Few exercises generate results from simultaneously training as many muscle groups as the push-up. You’ve probably heard that regular push-ups will reliably develop your chest and triceps. The movement will also strengthen your anterior deltoids, abdominals, and other core stabilizers. At the same time, push-ups can be challenging to master, causing many people to give up on conquering them before unlocking all of their benefits. 

If you presently believe that stringing together multiple push-ups sounds like an insurmountable challenge, you’re not alone. A survey of more than 1,400 U.S.-based respondents over the age of 18 conducted by Gymless — an organization devoted to educating the public about the benefits of calisthenics training — found that more than one-third of the respondents didn’t believe they could complete five regular push-ups consecutively.

Credit: – Yuri A / Shutterstock

Yet, you’ll soon find that once you master one push-up at a time, your potential to make rapid progress with your push-ups is vast.  This push-up guide will help you establish a firm foundation with the push-up to reap the benefits of additional strength and endurance throughout your upper body.

The Push-Up Program for Beginners

If you’ve never ventured onto the floor to attempt a push-up, you’re in the right place. This guide will teach you how to perform a push-up, literally from the ground up. Even if you have been proudly pressing out push-up repetitions for decades, it never hurts to revisit the fundamentals and potentially learn how to extract even more value from one of the most foundational movements in fitness.

Rest Days and Equipment: You should take at least one rest day between each training day. Rest is important for post-workout muscle recovery, and if you’re going to be training your muscles with push-ups multiple times a week, taking days off should be a vital part of your strategy. The advised frequency options for your training include:

Monday, Wednesday, Friday, or
Tuesday, Thursday, Saturday

The good news for you is that the only equipment you need for this program is enough floor space for your body to fit into. 

Rest Times In-Between Sets: You should feel free to rest anywhere from one to two minutes between push-up sets. However, if you believe you can satisfactorily complete all of the reps of every set with less rest time, you should absolutely give it a shot. 

Credit: koumaru / Shutterstock

[Read More: The Best Upper Back Exercises For Strength, Size, and Posture]

Assisted Modifications: There are multiple ways for you to adjust the difficulty of your push-ups to accommodate your present fitness level and physical capabilities as they improve (see “Push-Up Progressions” below).

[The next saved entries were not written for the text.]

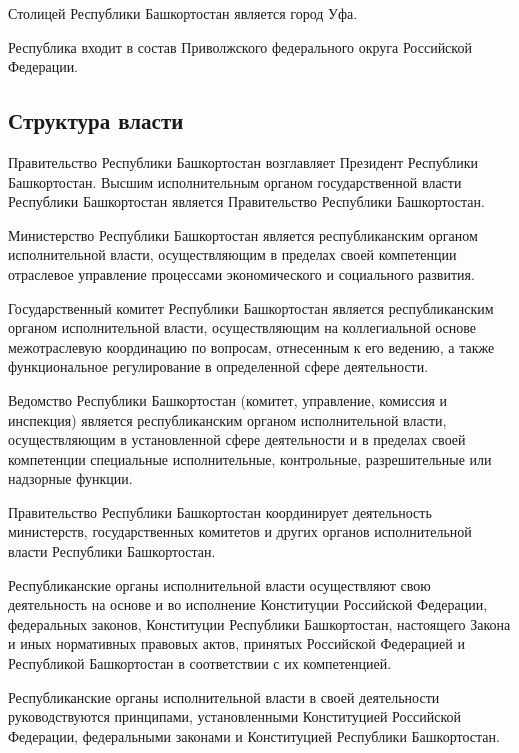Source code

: Столицей Республики Башкортостан является город Уфа.

Республика входит в состав Приволжского федерального округа Российской Федерации.

\subsection{Структура власти}

Правительство  Республики  Башкортостан  возглавляет Президент
Республики Башкортостан.
     Высшим    исполнительным    органом   государственной   власти
Республики    Башкортостан    является   Правительство   Республики
Башкортостан.


Министерство  Республики Башкортостан является республиканским
органом  исполнительной  власти,  осуществляющим  в  пределах своей
компетенции   отраслевое  управление  процессами  экономического  и
социального развития.
     
     
Государственный   комитет   Республики  Башкортостан  является
республиканским  органом  исполнительной  власти, осуществляющим на
коллегиальной   основе   межотраслевую   координацию  по  вопросам,
отнесенным  к  его  ведению, а также функциональное регулирование в
определенной сфере деятельности.
    
Ведомство   Республики   Башкортостан   (комитет,  управление,
комиссия    и    инспекция)    является   республиканским   органом
исполнительной   власти,   осуществляющим   в  установленной  сфере
деятельности   и   в   пределах   своей   компетенции   специальные
исполнительные, контрольные, разрешительные или надзорные функции.
     
     
Правительство     Республики     Башкортостан     координирует
деятельность   министерств,   государственных  комитетов  и  других
органов исполнительной власти Республики Башкортостан.


Республиканские   органы  исполнительной  власти  осуществляют
свою  деятельность на основе и во исполнение Конституции Российской
Федерации,     федеральных    законов,    Конституции    Республики
Башкортостан,  настоящего Закона и иных нормативных правовых актов,
принятых   Российской   Федерацией  и  Республикой  Башкортостан  в
соответствии с их компетенцией.

Республиканские   органы   исполнительной   власти   в   своей
деятельности     руководствуются     принципами,     установленными
Конституцией   Российской   Федерации,   федеральными   законами  и
Конституцией Республики Башкортостан.


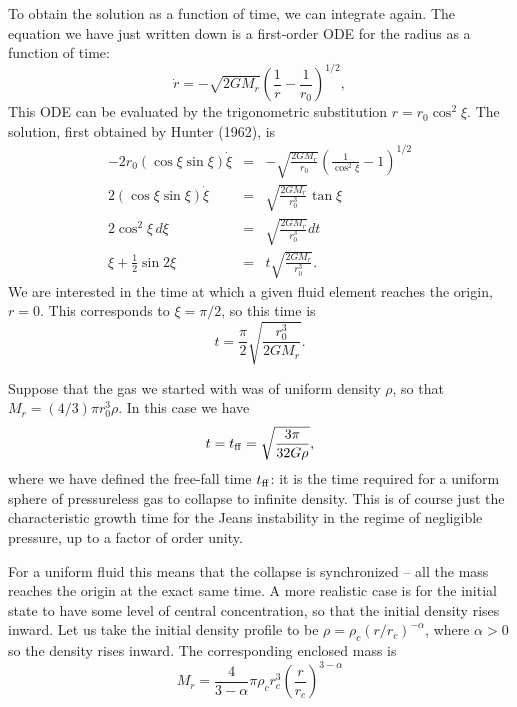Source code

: To obtain the solution as a function of time, we can integrate again. The equation we have just written down is a first-order ODE for the radius as a function of time:
\begin{equation}
\dot{r} =  -\sqrt{2GM_r}\left(\frac{1}{r}-\frac{1}{r_0}\right)^{1/2},
\end{equation}
This ODE can be evaluated by the trigonometric substitution $r=r_0 \cos^2\xi$. The solution, first obtained by Hunter (1962), is
\begin{eqnarray}
-2 r_0 (\cos\xi \sin\xi) \dot{\xi} & = & -\sqrt{\frac{2GM_r}{r_0}} \left(\frac{1}{\cos^2\xi}-1\right)^{1/2} \\
2 (\cos\xi\sin\xi) \dot{\xi} & = & \sqrt{\frac{2GM_r}{r_0^3}}\tan\xi \\
2 \cos^2\xi\, d\xi & = & \sqrt{\frac{2GM_r}{r_0^3}} dt \\
\xi+\frac{1}{2}\sin 2\xi & = & t \sqrt{\frac{2GM_r}{r_0^3}}.
\end{eqnarray}
We are interested in the time at which a given fluid element reaches the origin, $r=0$. This corresponds to $\xi = \pi/2$, so this time is
\begin{equation}
t = \frac{\pi}{2}\sqrt{\frac{r_0^3}{2 G M_r}}.
\end{equation}

Suppose that the gas we started with was of uniform density $\rho$, so that $M_r = (4/3)\pi r_0^3 \rho$.
In this case we have
\begin{equation}
t = t_{\rm ff} = \sqrt{\frac{3\pi}{32 G \rho}},
\end{equation}
where we have defined the free-fall time $t_{\rm ff}$: it is the time required for a uniform sphere of pressureless gas to collapse to infinite density. This is of course just the characteristic growth time for the Jeans instability in the regime of negligible pressure, up to a factor of order unity.

For a uniform fluid this means that the collapse is synchronized -- all the mass reaches the origin at the exact same time. A more realistic case is for the initial state to have some level of central concentration, so that the initial density rises inward. Let us take the initial density profile to be $\rho = \rho_c (r/r_c)^{-\alpha}$, where $\alpha > 0$ so the density rises inward. The corresponding enclosed mass is
\begin{equation}
M_r = \frac{4}{3-\alpha}\pi \rho_c r_c^3 \left(\frac{r}{r_c}\right)^{3-\alpha} 
\end{equation}


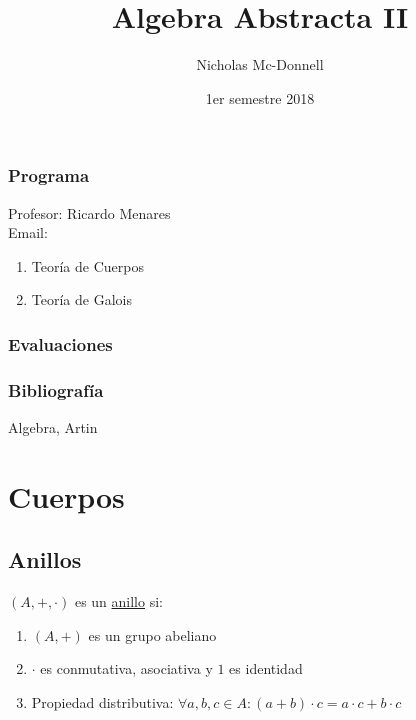 

\title{Algebra Abstracta II}
\author{Nicholas Mc-Donnell}
\date{1er semestre 2018}



    \maketitle

    \section*{Programa}
    {\raggedleft Profesor: Ricardo Menares}\\
    Email: 
    \begin{enumerate}
        \item Teoría de Cuerpos

        \item Teoría de Galois
    \end{enumerate}

    \section*{Evaluaciones}

    \section*{Bibliografía}
    Algebra, Artin

    \newpage

    \tableofcontents

    \part{Cuerpos}
    \chapter{Anillos}
    \begin{defn}[Anillo]
        $(A,+,\cdot)$ es un \underline{anillo} si:
        \begin{enumerate}
            \item $(A,+)$ es un grupo abeliano

            \item $\cdot$ es conmutativa, asociativa y $1$ es identidad

            \item Propiedad distributiva: $\forall a,b,c\in A: (a+b)\cdot c=a\cdot c+ b\cdot c$
        \end{enumerate}
    \end{defn}

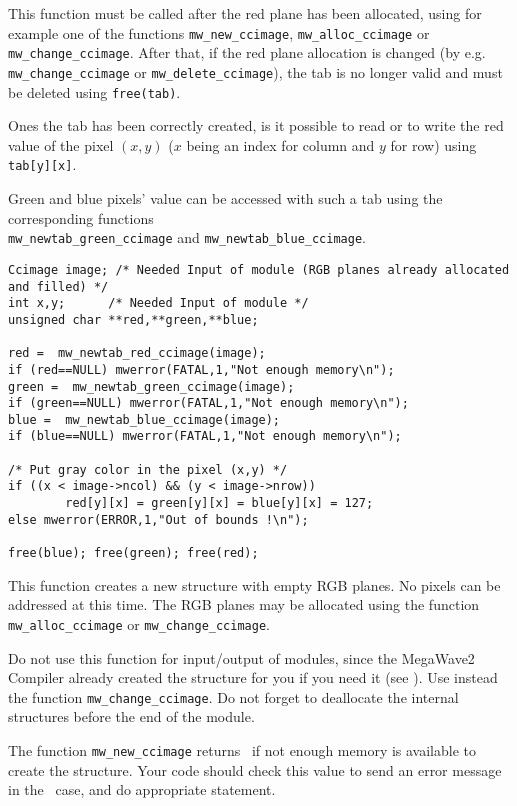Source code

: This function must be called after the red plane has been allocated,
using for example one of the functions \verb+mw_new_ccimage+, 
\verb+mw_alloc_ccimage+ or \verb+mw_change_ccimage+. 
After that, if the red plane allocation is changed
(by e.g. \verb+mw_change_ccimage+ or \verb+mw_delete_ccimage+), the tab is
no longer valid and must be deleted using \verb+free(tab)+.

Ones the tab has been correctly created, is it possible to read or to
write the red value of the pixel $(x,y)$ ($x$ being an index for column and $y$
for row) using \verb+tab[y][x]+.

Green and blue pixels' value can be accessed with such a tab using 
the corresponding functions \\
\verb+mw_newtab_green_ccimage+ and \verb+mw_newtab_blue_ccimage+.

\Next
\Example
\begin{verbatim}
Ccimage image; /* Needed Input of module (RGB planes already allocated and filled) */
int x,y;      /* Needed Input of module */
unsigned char **red,**green,**blue;

red =  mw_newtab_red_ccimage(image);
if (red==NULL) mwerror(FATAL,1,"Not enough memory\n");
green =  mw_newtab_green_ccimage(image);
if (green==NULL) mwerror(FATAL,1,"Not enough memory\n");
blue =  mw_newtab_blue_ccimage(image);
if (blue==NULL) mwerror(FATAL,1,"Not enough memory\n");

/* Put gray color in the pixel (x,y) */
if ((x < image->ncol) && (y < image->nrow)) 
        red[y][x] = green[y][x] = blue[y][x] = 127;
else mwerror(ERROR,1,"Out of bounds !\n");

free(blue); free(green); free(red);
\end{verbatim}

\newpage %
\Description
This function creates a new \ccimage structure with empty RGB planes.
No pixels can be addressed at this time.
The RGB planes may be allocated using the function \verb+mw_alloc_ccimage+ or
\verb+mw_change_ccimage+.

Do not use this function for input/output of modules, since the MegaWave2
Compiler already created the structure for you if you need it (see \volI). Use instead the function \verb+mw_change_ccimage+.
Do not forget to deallocate the internal structures before the end
of the module.

The function \verb+mw_new_ccimage+ returns \Null\ if not enough memory is available to create the structure. Your code should check this value to send an
error message in the \Null\ case, and do appropriate statement.

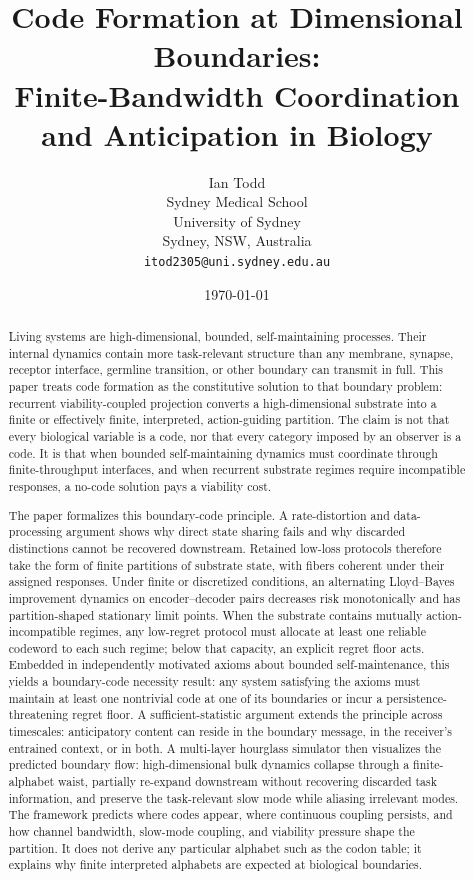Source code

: \documentclass[12pt]{article}
\title{Code Formation at Dimensional Boundaries:\\
Finite-Bandwidth Coordination and Anticipation in Biology}
\author{Ian Todd\\
Sydney Medical School\\
University of Sydney\\
Sydney, NSW, Australia\\
\texttt{itod2305@uni.sydney.edu.au}}
\date{\today}
\theoremstyle{definition}
\begin{document}
\maketitle

\begin{abstract}
Living systems are high-dimensional, bounded, self-maintaining processes. Their internal dynamics contain more task-relevant structure than any membrane, synapse, receptor interface, germline transition, or other boundary can transmit in full. This paper treats code formation as the constitutive solution to that boundary problem: recurrent viability-coupled projection converts a high-dimensional substrate into a finite or effectively finite, interpreted, action-guiding partition. The claim is not that every biological variable is a code, nor that every category imposed by an observer is a code. It is that when bounded self-maintaining dynamics must coordinate through finite-throughput interfaces, and when recurrent substrate regimes require incompatible responses, a no-code solution pays a viability cost.

The paper formalizes this boundary-code principle. A rate-distortion and data-processing argument shows why direct state sharing fails and why discarded distinctions cannot be recovered downstream. Retained low-loss protocols therefore take the form of finite partitions of substrate state, with fibers coherent under their assigned responses. Under finite or discretized conditions, an alternating Lloyd--Bayes improvement dynamics on encoder--decoder pairs decreases risk monotonically and has partition-shaped stationary limit points. When the substrate contains mutually action-incompatible regimes, any low-regret protocol must allocate at least one reliable codeword to each such regime; below that capacity, an explicit regret floor acts. Embedded in independently motivated axioms about bounded self-maintenance, this yields a boundary-code necessity result: any system satisfying the axioms must maintain at least one nontrivial code at one of its boundaries or incur a persistence-threatening regret floor. A sufficient-statistic argument extends the principle across timescales: anticipatory content can reside in the boundary message, in the receiver's entrained context, or in both. A multi-layer hourglass simulator then visualizes the predicted boundary flow: high-dimensional bulk dynamics collapse through a finite-alphabet waist, partially re-expand downstream without recovering discarded task information, and preserve the task-relevant slow mode while aliasing irrelevant modes. The framework predicts where codes appear, where continuous coupling persists, and how channel bandwidth, slow-mode coupling, and viability pressure shape the partition. It does not derive any particular alphabet such as the codon table; it explains why finite interpreted alphabets are expected at biological boundaries.
\end{abstract}
\end{document}
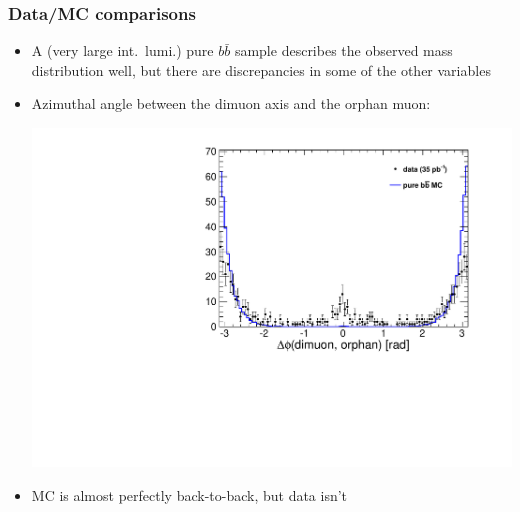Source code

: \documentclass[compress]{beamer}
\begin{document}
\begin{frame}
\frametitle{Data/MC comparisons}

\begin{itemize}
\item A (very large int.\ lumi.) pure $b\bar{b}$ sample describes the
  observed mass distribution well, but there are discrepancies in some
  of the other variables

\item Azimuthal angle between the dimuon axis and the orphan muon:

\begin{center}
\includegraphics[width=0.7\linewidth]{dimuorphan_deltaphi.pdf}
\end{center}

\item MC is almost perfectly back-to-back, but data isn't
\end{itemize}
\end{frame}
\end{document}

Whether you’re starting from your knees to eliminate some of the weight and tension from your push-ups, or slowing the pace of your lowering and pressing phases to enhance the movement’s difficulty, there are several equipment-free ways to adapt your push-ups to meet your needs.

The Program

If you already have a chest or triceps training program underway, we suggest putting it on hold while you complete this program. If you’re a more advanced trainee, you can work this program into your existing workout split, but we suggest toning down your upper-body workout so you don’t over train. 

Begin this program by completing as many ordinary push-ups as possible until your form breaks down. It’s quite okay if you can’t perform a push-up initially. After you take the test, enjoy one day of rest, then start on the 4-week program below. After finishing the program, rest another day or two and re-test your max push-ups.

Day One: Push-Up Volume Accumulation

Assisted Push-Up: 3 x 8-10 

Perform these push-ups with either one or two of your knees on the ground, as described above. Place one or two knees on the ground based on your starting strength and fitness level.

Assisted Tempo Push-Up: 2 x 6 

Slowly lower your chest to the ground over a 4-second interval. Count to four in your head while lowering, then press back up as normal. If you cannot press yourself back into the starting position using strict push-up form, you may stray from strict form to return to the starting position by any means.

Decline Push-Up: 3 x 6-8 

Find a bench, staircase, or piece of furniture, and place your hands on it to elevate your hands from the ground while your feet remain on the floor. From this position, begin your push-ups. You should feel like much of the work is being performed by the lower portion of your chest.

Extended Plank: 4 x 20 seconds

Assume the customary elevated push-up position — also known as the plank position — and hold yourself in that position for the recommended time. Add five to 10 seconds to each set every week until the end of the program.

[Read More: How German Volume Training Can Add Muscle to Your Frame]

Day 2: Lockout and Triceps Strength

Assisted Close-Grip Push-Up: 4 x 8 

With either one or two knees on the ground, place your hands shoulder-width apart or slightly closer to perform your push-ups with a focus on your triceps, the muscles in the back of your upper arm.

Half Range of Motion Push-Up: 2 x 5 

From a normal push-up position, bend at the elbows to lower your chest halfway to the ground over three seconds, and then press yourself back to the starting position. You should feel considerable work being performed by your triceps.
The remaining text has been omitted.